Esperon alleged that the original petition had indicated that the RMP was a corporation registered with the Securities and Exchange Commission (SEC), when in fact its registration had been revoked. Esperon implicated Gabriela and Karapatan because the petition had been jointly filed by the three organisations.

In their defence, Gabriela and Karapatan said that they could only attest to facts and circumstances pertaining to themselves, as evidenced by the separate verifications attached to the petition, while RMP said that the mention of its status as being registered corporation had been made in good faith: RMP first heard that its registration had been revoked when Esperon filed the case, as it had not received any notification from the SEC and had consistently filed its annual reports with it.

The case was initially dismissed at the prosecution level, but Esperon filed a motion for reconsideration, which was granted. It was later filed in court and became a full-blown trial.

How did civil society advocate for the 10 human rights defenders’ acquittal?

From the time we received a subpoena informing us of the perjury charges against officers of the three organisations, we knew that this was a malicious and retaliatory suit resulting from our filing of a petition for Writ of Amparo and Habeas Data before the Supreme Court.

Human rights defenders were being attacked once again. So we knew that apart from a good legal defence, we needed to build a solid support coalition among civil society in the Philippines and abroad. We launched a campaign around the hashtags #TogetherWeDefend and #DefendTheDefenders and lobbied with our allies and networks in the Philippines. We also lobbied with the diplomatic community in the Philippines through trial observations and gathered the support and solidarity of international CSOs to back our call for their acquittal. So this victory belongs to everyone who supported and fought with us.
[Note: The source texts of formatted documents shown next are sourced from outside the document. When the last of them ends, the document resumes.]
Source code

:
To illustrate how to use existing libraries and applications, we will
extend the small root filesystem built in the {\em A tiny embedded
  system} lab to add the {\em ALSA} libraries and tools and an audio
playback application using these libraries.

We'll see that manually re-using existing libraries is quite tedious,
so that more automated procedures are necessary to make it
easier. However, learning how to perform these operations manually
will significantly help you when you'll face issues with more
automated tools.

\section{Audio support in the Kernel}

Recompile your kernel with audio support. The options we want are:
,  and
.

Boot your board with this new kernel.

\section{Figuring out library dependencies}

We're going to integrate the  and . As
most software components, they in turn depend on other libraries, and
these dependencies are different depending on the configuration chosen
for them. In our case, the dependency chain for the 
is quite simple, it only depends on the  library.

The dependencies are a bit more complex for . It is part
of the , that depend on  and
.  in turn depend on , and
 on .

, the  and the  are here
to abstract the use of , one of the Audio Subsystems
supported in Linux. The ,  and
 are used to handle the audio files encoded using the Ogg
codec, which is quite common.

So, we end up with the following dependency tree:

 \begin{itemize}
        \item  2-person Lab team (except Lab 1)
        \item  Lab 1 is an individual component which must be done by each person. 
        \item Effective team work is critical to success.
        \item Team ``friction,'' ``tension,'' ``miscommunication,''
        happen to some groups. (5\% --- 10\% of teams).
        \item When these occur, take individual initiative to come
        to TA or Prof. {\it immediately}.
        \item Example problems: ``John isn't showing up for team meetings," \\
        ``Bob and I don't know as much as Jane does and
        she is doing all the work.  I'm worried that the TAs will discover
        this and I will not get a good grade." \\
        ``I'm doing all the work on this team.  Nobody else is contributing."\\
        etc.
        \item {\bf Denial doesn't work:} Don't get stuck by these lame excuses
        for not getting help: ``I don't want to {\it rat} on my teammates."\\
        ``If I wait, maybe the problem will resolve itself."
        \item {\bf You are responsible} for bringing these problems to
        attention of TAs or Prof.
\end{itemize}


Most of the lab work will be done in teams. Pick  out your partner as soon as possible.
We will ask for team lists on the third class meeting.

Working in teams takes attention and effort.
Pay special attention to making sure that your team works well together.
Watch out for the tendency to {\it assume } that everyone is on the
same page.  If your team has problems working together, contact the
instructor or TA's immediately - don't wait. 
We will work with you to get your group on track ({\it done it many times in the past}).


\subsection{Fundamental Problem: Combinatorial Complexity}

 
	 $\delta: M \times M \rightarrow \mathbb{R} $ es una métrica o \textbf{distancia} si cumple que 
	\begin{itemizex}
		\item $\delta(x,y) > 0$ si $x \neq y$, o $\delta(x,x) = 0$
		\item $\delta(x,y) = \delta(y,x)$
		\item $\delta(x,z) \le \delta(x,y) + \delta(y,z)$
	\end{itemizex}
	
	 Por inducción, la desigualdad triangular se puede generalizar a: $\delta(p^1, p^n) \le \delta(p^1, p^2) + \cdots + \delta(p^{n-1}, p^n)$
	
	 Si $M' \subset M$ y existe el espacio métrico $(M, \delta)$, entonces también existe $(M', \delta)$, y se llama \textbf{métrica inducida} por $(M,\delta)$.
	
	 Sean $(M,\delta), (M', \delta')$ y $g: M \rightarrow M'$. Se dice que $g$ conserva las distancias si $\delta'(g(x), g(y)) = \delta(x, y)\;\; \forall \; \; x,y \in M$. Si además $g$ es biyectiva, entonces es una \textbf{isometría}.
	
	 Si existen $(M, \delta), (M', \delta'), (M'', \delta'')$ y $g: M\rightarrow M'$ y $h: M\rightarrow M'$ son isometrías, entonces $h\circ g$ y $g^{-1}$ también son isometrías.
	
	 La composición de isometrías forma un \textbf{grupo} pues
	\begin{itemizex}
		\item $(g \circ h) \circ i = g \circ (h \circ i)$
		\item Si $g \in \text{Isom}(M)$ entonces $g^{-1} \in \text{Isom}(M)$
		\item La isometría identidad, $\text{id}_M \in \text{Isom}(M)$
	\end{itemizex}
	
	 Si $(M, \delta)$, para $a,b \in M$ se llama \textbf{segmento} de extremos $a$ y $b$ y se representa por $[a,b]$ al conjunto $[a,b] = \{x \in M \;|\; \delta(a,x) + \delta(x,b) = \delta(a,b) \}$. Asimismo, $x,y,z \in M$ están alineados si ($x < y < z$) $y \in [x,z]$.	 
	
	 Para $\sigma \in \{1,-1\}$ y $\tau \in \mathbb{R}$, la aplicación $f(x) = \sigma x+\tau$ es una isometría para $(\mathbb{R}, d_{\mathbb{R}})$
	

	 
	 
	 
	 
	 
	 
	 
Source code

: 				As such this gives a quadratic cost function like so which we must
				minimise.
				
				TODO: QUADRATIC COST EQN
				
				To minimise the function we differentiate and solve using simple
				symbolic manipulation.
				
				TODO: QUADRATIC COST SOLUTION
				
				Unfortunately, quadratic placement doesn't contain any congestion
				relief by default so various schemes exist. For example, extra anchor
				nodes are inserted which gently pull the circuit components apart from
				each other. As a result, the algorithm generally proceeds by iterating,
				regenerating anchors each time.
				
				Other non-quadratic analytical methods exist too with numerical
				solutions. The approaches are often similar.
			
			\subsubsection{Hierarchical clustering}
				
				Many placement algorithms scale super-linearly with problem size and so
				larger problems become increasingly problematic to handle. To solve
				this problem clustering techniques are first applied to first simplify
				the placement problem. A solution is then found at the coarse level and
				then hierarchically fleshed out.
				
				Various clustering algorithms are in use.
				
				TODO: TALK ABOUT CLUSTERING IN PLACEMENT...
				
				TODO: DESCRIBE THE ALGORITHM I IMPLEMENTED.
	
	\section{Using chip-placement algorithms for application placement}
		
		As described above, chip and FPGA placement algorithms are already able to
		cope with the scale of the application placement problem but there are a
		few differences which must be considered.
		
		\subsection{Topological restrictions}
What is the context currently like for Filipino civil society?

The situation has steadily worsened following the results of the presidential election held in May 2022, which was won by an alliance of two authoritarian dynasties: the son of former dictator Ferdinand Marcos was elected president, and Sara Duterte, daughter of Rodrigo Duterte, was elected vice-president.

The 2020 Anti-Terrorism Law passed under Duterte is being intensely used against activists. Dozens of petitions were filed before the Supreme Court challenging the law’s constitutionality, but the Court ruled most of its provisions to be constitutional. Activists are illegally arrested, abducted, tortured and even killed, and nobody is prosecuted for these gruesome crimes. The NTF-ELCAC continues to vilify and red-tag human rights defenders. Many are also facing trumped-up criminal charges. More than 800 political prisoners are currently languishing in various jails in the Philippines.

Civic space in the Philippines is rated ‘repressed’ by the CIVICUS Monitor.